I’ll end with this quote by Stephen Vincent Benet, “Life is not lost by dying; life is lost minute by minute, day by dragging day, in all the small, uncaring ways.”
Afghanistan, Mazar Sharif. White doves, who are supposed to bring in good fortune, are fed by pilgrims in front of the shrine of Imam Ali 1986, A. Abbas.
Some things I’ve been reading on Afghanistan and the world:
Leaked report accuses Canada of covering for mining companies in war-torn Ethiopia Canada is using the humanitarian crisis in the Horn to advance its corporate imperialist missions in Africa. The report reveals a lot of sinister and troubling facts.
I cry all the time: the plight of Afghan refugees in Calais.

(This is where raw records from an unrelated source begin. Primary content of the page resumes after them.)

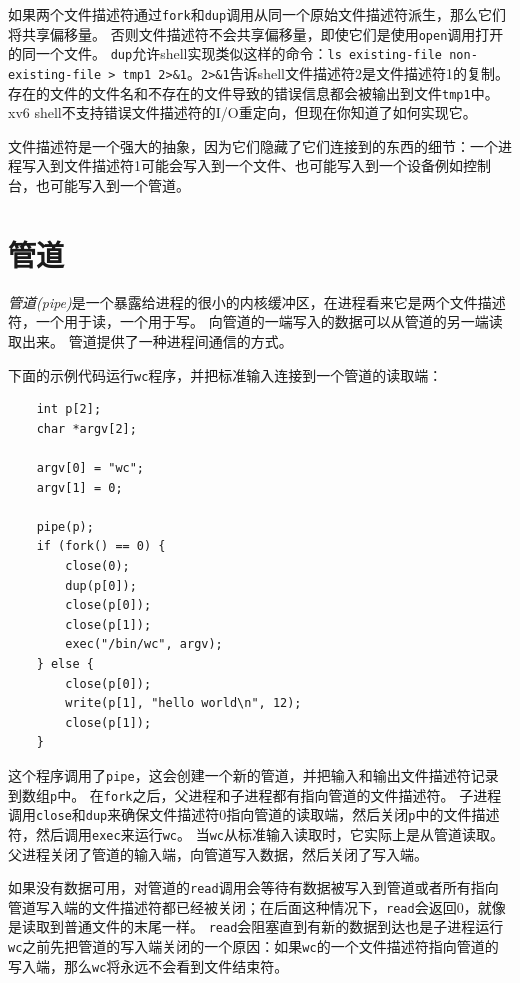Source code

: 如果两个文件描述符通过\texttt{fork}和\texttt{dup}调用从同一个原始文件描述符派生，那么它们将共享偏移量。
否则文件描述符不会共享偏移量，即使它们是使用\texttt{open}调用打开的同一个文件。
\texttt{dup}允许shell实现类似这样的命令：\texttt{ls existing-file non-existing-file > tmp1 2>\&1}。\texttt{2>\&1}告诉shell文件描述符2是文件描述符1的复制。
存在的文件的文件名和不存在的文件导致的错误信息都会被输出到文件\texttt{tmp1}中。
xv6 shell不支持错误文件描述符的I/O重定向，但现在你知道了如何实现它。

文件描述符是一个强大的抽象，因为它们隐藏了它们连接到的东西的细节：一个进程写入到文件描述符1可能会写入到一个文件、也可能写入到一个设备例如控制台，也可能写入到一个管道。

\section{管道}
\emph{管道(pipe)}是一个暴露给进程的很小的内核缓冲区，在进程看来它是两个文件描述符，一个用于读，一个用于写。
向管道的一端写入的数据可以从管道的另一端读取出来。
管道提供了一种进程间通信的方式。

下面的示例代码运行\texttt{wc}程序，并把标准输入连接到一个管道的读取端：
\begin{lstlisting}
    int p[2];
    char *argv[2];

    argv[0] = "wc";
    argv[1] = 0;

    pipe(p);
    if (fork() == 0) {
        close(0);
        dup(p[0]);
        close(p[0]);
        close(p[1]);
        exec("/bin/wc", argv);
    } else {
        close(p[0]);
        write(p[1], "hello world\n", 12);
        close(p[1]);
    }
\end{lstlisting}

这个程序调用了\texttt{pipe}，这会创建一个新的管道，并把输入和输出文件描述符记录到数组\texttt{p}中。
在\texttt{fork}之后，父进程和子进程都有指向管道的文件描述符。
子进程调用\texttt{close}和\texttt{dup}来确保文件描述符0指向管道的读取端，然后关闭\texttt{p}中的文件描述符，然后调用\texttt{exec}来运行\texttt{wc}。
当\texttt{wc}从标准输入读取时，它实际上是从管道读取。
父进程关闭了管道的输入端，向管道写入数据，然后关闭了写入端。

如果没有数据可用，对管道的\texttt{read}调用会等待有数据被写入到管道或者所有指向管道写入端的文件描述符都已经被关闭；在后面这种情况下，\texttt{read}会返回0，就像是读取到普通文件的末尾一样。
\texttt{read}会阻塞直到有新的数据到达也是子进程运行\texttt{wc}之前先把管道的写入端关闭的一个原因：如果\texttt{wc}的一个文件描述符指向管道的写入端，那么\texttt{wc}将永远不会看到文件结束符。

This is a chilling article I read the other day, and it’s a personal account of the psychological trauma Afghan refugees en route to seeking refuge in Europe.
This is What the Afghan evacuation Looks Like on the Inside; I resonated with this opinion piece from NYT since I witnessed the first wave of Afghans trying to evacuate their families last week at the NGO I worked at. After the release of this piece, it was found that planes scheduled to evacuate Afghans took off—empty. With the US Embassy shut down, the Taliban blocking roads to the airport, the backlog in issuing SIV’s, the accessibility obstacles attached to filing Humanitarian Parole, and now the Kabul airport attacks by ISIS — Afghans worldwide are strained with taking on the role of coordinating resettlements and evacuations for their people. The application fee for humanitarian parole is $575 so if you see any fundraising for HP cases, take the chance to help. Most urban cities with large Afghan communities already have programs in place for incoming refugees, volunteer, contribute, support your local Afghan communities.
This website called AfghanEvac is a great resource for people trying to provide options to Afghans that range from US Department of State sources, Evacuation sources, and then an organization list where you could direct people who are seeking help.
Remember that jarring video of Afghan bodies falling from the airplane? One of those people was the young Zaki Anwari, a young footballer who played on the young national Afghanistan football team.
In Kashmir’s large city of Srinagar, Indian police forces attacked Shia worshippers who were carrying out Muharram processions— they also blinded a young man with metal pellets on one of the holiest times of the year.
A recent study found that American Muslims are two times more likely to have attempted suicide than any other religious group in the US.
The absurd trajectory of my life
The silly thing about life, the thing that I have an awareness of but will never seem to understand, is that these short moments we have with our loved ones can never be regained; they can never be compensated. Whereas that report, that demo, or that email can be replaced, it can be redeemed and probably doesn’t matter in the long run.